The Church of Jesus Christ of Latter-day Saints has updated its official handbook, calling on members to extend support in their communities to refugees.
“Many people have fled their homes seeking relief from violence, war, religious persecution, and life-threatening situations,” reads the new instruction in the LDS General Handbook, one of the most influential texts in the church.
“As part of their responsibility to care for those in need, Church members offer their time, talents, and friendship to welcome refugees as members of their communities.”

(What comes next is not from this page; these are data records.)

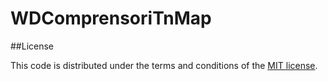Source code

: WDComprensoriTnMap
======
##License

This code is distributed under the terms and conditions of the [MIT license](LICENSE). 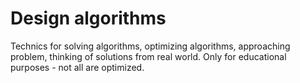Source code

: # Design algorithms
Technics for solving algorithms, optimizing algorithms, approaching problem, thinking of solutions from real world.
Only for educational purposes - not all are optimized.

The call to action, made August 4, is supported by two LDS scriptures focused on the importance of taking care of the poor:
The Book of Mormon, which they hold “clarifies Christ’s doctrine and brings the fullness of the gospel,” calls on the faithful to engage in such deeds as “feeding the hungry, clothing the naked, visiting the sick and administering to their relief, both spiritually and temporally….”
Similar appeals to tend to the needs of the poor can be found in the Book of Matthew, which, the church points out, contains some of “the most beloved passages of the Bible.”

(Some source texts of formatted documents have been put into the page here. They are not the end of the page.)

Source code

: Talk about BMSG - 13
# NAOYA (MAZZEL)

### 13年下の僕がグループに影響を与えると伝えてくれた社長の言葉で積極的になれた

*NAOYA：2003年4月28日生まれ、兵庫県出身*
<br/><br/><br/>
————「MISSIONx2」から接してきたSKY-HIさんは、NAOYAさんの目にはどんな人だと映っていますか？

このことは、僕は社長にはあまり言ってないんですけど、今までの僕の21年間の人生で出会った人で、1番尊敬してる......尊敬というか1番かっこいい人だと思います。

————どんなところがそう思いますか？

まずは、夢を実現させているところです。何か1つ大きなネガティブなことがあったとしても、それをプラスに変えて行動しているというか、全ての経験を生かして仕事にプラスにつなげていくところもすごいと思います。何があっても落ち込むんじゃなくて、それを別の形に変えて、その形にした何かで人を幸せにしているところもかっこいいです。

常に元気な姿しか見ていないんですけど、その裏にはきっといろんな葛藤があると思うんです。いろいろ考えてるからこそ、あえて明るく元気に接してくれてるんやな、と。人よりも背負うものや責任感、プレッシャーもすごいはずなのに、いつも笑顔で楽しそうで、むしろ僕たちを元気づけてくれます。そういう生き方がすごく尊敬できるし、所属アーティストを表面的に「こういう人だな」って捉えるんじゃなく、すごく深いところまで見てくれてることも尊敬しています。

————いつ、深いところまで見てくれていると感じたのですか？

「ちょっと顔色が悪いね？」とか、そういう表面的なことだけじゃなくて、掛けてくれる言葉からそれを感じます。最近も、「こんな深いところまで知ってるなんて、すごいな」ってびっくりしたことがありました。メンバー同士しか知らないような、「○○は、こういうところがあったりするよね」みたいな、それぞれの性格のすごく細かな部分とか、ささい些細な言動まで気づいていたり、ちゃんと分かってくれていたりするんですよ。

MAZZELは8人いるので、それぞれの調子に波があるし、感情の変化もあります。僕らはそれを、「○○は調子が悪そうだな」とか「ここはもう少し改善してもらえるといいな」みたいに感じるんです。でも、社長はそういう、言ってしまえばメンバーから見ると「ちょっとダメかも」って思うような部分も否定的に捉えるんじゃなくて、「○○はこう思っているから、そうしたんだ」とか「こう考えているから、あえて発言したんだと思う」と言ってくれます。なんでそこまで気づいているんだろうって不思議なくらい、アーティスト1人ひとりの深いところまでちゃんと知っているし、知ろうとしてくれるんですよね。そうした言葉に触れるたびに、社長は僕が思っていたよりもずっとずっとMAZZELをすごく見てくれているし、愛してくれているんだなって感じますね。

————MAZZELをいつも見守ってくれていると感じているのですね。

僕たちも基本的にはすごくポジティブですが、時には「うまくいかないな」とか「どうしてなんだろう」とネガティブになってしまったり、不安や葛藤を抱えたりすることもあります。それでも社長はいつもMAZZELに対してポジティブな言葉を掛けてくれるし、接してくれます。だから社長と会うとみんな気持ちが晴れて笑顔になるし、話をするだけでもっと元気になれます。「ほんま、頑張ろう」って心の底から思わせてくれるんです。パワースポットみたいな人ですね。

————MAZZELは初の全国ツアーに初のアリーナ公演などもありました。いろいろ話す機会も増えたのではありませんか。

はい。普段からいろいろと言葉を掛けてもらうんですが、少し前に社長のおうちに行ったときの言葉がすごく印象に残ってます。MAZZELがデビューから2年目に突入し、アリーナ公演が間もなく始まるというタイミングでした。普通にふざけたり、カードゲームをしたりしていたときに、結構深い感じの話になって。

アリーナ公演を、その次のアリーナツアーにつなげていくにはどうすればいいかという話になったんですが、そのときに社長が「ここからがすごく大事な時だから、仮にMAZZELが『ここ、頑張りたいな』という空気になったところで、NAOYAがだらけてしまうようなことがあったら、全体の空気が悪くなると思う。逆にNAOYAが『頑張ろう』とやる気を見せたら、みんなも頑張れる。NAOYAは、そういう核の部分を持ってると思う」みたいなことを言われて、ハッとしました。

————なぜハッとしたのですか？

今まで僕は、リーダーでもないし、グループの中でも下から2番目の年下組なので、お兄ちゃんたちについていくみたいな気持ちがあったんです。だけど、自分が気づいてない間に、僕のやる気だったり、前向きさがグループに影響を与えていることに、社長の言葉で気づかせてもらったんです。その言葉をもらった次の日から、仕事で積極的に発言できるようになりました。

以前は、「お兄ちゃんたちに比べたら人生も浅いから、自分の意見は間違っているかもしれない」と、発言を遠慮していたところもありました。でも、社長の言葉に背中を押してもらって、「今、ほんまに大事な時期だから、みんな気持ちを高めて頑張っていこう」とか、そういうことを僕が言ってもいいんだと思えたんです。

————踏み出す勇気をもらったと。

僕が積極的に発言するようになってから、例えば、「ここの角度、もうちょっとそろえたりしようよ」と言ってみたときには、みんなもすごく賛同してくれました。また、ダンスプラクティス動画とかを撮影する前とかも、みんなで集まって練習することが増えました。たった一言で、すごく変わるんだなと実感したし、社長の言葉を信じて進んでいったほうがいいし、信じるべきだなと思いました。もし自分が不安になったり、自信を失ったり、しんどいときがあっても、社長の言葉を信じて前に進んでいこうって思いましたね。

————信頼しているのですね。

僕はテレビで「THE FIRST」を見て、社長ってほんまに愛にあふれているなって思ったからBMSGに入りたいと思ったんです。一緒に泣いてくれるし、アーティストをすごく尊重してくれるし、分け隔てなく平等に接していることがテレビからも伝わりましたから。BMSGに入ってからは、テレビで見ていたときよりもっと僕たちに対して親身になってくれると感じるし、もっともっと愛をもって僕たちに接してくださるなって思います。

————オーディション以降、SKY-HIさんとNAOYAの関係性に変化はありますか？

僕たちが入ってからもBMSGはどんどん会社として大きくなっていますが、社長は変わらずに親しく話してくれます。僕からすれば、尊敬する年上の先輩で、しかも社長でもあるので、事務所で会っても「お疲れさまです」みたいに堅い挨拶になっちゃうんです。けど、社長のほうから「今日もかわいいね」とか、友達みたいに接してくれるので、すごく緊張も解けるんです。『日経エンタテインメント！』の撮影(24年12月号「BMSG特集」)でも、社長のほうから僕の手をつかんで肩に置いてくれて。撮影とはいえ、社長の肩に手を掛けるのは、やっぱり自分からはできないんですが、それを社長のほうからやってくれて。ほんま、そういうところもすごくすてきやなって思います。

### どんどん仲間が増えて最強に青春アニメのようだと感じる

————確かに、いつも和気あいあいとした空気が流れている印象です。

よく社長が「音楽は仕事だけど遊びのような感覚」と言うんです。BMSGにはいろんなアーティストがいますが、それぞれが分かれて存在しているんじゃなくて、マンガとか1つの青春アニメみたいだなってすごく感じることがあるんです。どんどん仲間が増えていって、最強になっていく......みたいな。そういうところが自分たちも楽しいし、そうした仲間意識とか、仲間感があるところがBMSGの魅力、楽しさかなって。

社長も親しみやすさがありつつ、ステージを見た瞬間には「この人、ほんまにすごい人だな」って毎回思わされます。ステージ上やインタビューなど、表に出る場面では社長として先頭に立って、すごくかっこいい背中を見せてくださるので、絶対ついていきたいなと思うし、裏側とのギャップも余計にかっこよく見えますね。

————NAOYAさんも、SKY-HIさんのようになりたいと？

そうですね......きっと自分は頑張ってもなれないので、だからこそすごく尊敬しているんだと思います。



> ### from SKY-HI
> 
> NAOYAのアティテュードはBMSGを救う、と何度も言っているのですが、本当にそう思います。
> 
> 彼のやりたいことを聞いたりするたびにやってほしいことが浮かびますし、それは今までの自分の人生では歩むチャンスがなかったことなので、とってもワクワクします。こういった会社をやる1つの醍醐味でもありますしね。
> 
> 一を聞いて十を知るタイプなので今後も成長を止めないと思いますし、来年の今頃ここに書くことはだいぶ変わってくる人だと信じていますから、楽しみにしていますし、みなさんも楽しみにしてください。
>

The updating of the General Handbook is the latest in a series of efforts by LDS leadership concerning the issue of providing relief to refugees.

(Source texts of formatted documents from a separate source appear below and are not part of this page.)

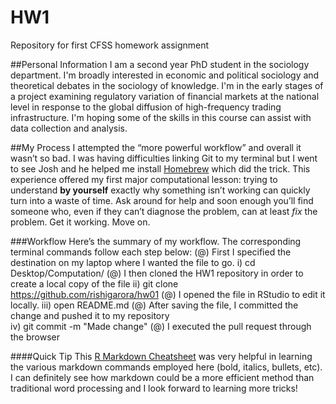# HW1
Repository for first CFSS homework assignment

##Personal Information
I am a second year PhD student in the sociology department. I'm broadly interested in economic and political sociology and theoretical debates in the sociology of knowledge. I'm in the early stages of a project examining regulatory variation of financial markets at the national level in response to the global diffusion of high-frequency trading infrastructure. I'm hoping some of the skills in this course can assist with data collection and analysis. 

##My Process
I attempted the “more powerful workflow” and overall it wasn’t so bad. I was having difficulties linking Git to my terminal but I went to see Josh and he helped me install [Homebrew](http://brew.sh/index.html) which did the trick. This experience offered my first major computational lesson: trying to understand **by yourself** exactly why something isn’t working can quickly turn into a waste of time. Ask around for help and soon enough you’ll find someone who, even if they can’t diagnose the problem, can at least *fix* the problem. Get it working. Move on. 

###Workflow 
Here’s the summary of my workflow. The corresponding terminal commands follow each step below: 
(@) First I specified the destination on my laptop where I wanted the file to go.
i) cd Desktop/Computation/
(@) I then cloned the HW1 repository in order to create a local copy of the file
ii) git clone https://github.com/rishigarora/hw01
(@) I opened the file in RStudio to edit it locally.
iii) open README.md
(@) After saving the file, I committed the change and pushed it to my repository  
iv) git commit -m "Made change"
(@) I executed the pull request through the browser

####Quick Tip
This [R Markdown Cheatsheet](https://www.rstudio.com/wp-content/uploads/2016/03/rmarkdown-cheatsheet-2.0.pdf) was very helpful in learning the various markdown commands employed here (bold, italics, bullets, etc). I can definitely see how markdown could be a more efficient method than traditional word processing and I look forward to learning more tricks!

In a 2015 letter at the height of the Syrian refugee crisis, the church’s highest-ranking body, the First Presidency, urged members to look for local opportunities to assist refugee resettlement.
In 2016, Church leaders spearheaded the campaign “I Was a Stranger—An Effort to Serve and Include.” The drive encourages church members to interact with community organizations that serve refugees.
“The focus has really been on refugees since then,” Laurie Maffly-Kipp, professor of history and religion at Washington University in St. Louis, said in a recent Religion News Service article.
The campaign is directed both at the grassroots level as well as the Church’s Relief Society.